Work to complete =
Write the records out once more, exactly as they are given.

Extracted entries =
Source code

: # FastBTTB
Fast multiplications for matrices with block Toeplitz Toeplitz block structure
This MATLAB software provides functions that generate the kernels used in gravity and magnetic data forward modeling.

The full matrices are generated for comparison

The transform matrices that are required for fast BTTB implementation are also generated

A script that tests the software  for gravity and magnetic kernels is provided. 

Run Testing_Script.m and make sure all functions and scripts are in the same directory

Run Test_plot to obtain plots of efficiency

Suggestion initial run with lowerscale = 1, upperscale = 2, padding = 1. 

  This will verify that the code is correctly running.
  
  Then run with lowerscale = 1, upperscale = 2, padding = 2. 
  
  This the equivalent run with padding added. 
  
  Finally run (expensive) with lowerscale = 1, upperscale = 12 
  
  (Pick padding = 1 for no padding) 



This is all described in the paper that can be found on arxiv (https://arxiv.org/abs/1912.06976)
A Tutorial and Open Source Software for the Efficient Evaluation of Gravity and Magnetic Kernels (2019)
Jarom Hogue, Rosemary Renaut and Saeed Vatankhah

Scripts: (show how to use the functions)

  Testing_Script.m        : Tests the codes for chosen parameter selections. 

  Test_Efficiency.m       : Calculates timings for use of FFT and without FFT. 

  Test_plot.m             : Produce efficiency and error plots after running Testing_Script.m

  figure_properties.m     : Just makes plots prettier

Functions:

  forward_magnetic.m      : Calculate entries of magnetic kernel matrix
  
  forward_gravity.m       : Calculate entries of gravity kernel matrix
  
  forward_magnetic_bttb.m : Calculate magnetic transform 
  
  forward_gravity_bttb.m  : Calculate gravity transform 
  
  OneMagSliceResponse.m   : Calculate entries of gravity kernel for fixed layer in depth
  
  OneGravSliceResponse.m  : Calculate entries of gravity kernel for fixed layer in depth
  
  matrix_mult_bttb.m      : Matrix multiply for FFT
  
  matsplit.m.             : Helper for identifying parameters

Solution for this problem =
Source code

: # FastBTTB
Fast multiplications for matrices with block Toeplitz Toeplitz block structure
This MATLAB software provides functions that generate the kernels used in gravity and magnetic data forward modeling.

The full matrices are generated for comparison

The transform matrices that are required for fast BTTB implementation are also generated

A script that tests the software  for gravity and magnetic kernels is provided. 

Run Testing_Script.m and make sure all functions and scripts are in the same directory

Run Test_plot to obtain plots of efficiency

Suggestion initial run with lowerscale = 1, upperscale = 2, padding = 1. 

  This will verify that the code is correctly running.
  
  Then run with lowerscale = 1, upperscale = 2, padding = 2. 
  
  This the equivalent run with padding added. 
  
  Finally run (expensive) with lowerscale = 1, upperscale = 12 
  
  (Pick padding = 1 for no padding) 



This is all described in the paper that can be found on arxiv (https://arxiv.org/abs/1912.06976)
A Tutorial and Open Source Software for the Efficient Evaluation of Gravity and Magnetic Kernels (2019)
Jarom Hogue, Rosemary Renaut and Saeed Vatankhah

Scripts: (show how to use the functions)

  Testing_Script.m        : Tests the codes for chosen parameter selections. 

  Test_Efficiency.m       : Calculates timings for use of FFT and without FFT. 

  Test_plot.m             : Produce efficiency and error plots after running Testing_Script.m

  figure_properties.m     : Just makes plots prettier

Functions:

  forward_magnetic.m      : Calculate entries of magnetic kernel matrix
  
  forward_gravity.m       : Calculate entries of gravity kernel matrix
  
  forward_magnetic_bttb.m : Calculate magnetic transform 
  
  forward_gravity_bttb.m  : Calculate gravity transform 
  
  OneMagSliceResponse.m   : Calculate entries of gravity kernel for fixed layer in depth
  
  OneGravSliceResponse.m  : Calculate entries of gravity kernel for fixed layer in depth
  
  matrix_mult_bttb.m      : Matrix multiply for FFT
  
  matsplit.m.             : Helper for identifying parameters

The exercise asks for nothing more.